AI Language Models Can Exceed PNG and FLAC in Lossless Compression, Says Study (arstechnica.com) 57
In an arXiv research paper titled "Language Modeling Is Compression," researchers detail their discovery that the DeepMind large language model (LLM) called Chinchilla 70B can perform lossless compression on image patches from the ImageNet image database to 43.4 percent of their original size, beating the PNG algorithm, which compressed the same data to 58.5 percent. For audio, Chinchilla compressed samples from the LibriSpeech audio data set to just 16.4 percent of their raw size, outdoing FLAC compression at 30.3 percent. From a report: In this case, lower numbers in the results mean more compression is taking place. And lossless compression means that no data is lost during the compression process. It stands in contrast to a lossy compression technique like JPEG, which sheds some data and reconstructs some of the data with approximations during the decoding process to significantly reduce file sizes. The study's results suggest that even though Chinchilla 70B was mainly trained to deal with text, it's surprisingly effective at compressing other types of data as well, often better than algorithms specifically designed for those tasks. This opens the door for thinking about machine learning models as not just tools for text prediction and writing but also as effective ways to shrink the size of various types of data.

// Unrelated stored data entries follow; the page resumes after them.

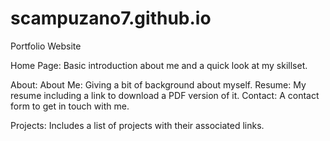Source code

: # scampuzano7.github.io
Portfolio Website

Home Page: Basic introduction about me and a quick look at my skillset.

About:
    About Me: Giving a bit of background about myself.
    Resume: My resume including a link to download a PDF version of it.
    Contact: A contact form to get in touch with me.

Projects: Includes a list of projects with their associated links.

Re:Is it an LLM, or... (Score:5, Interesting)
Neural networks are self-assembling logic engines - massive chains of yes-no choices (neurons) that bisect an input space of a massive number of weighted inputs. Every layer lets you build on the yes-no decisions of the previous layer, on whose simple concepts you can build more complicated concepts, and ever-more complex concepts with each subsequent layer.
LLMs transform an input sequence of tokens into an output sequence of tokens. Normally these are text tokens. But you can have the tokens be literally anything.
There's really a whole category of research paper out there which I'd call "Wait A Minute, LLMs Can Do That Also?!?". This is a classic example of one. They're really swiss-army knives. And what's amazing IMHO is how generalized knowledge learned in one task can transfer over into completely different tasks.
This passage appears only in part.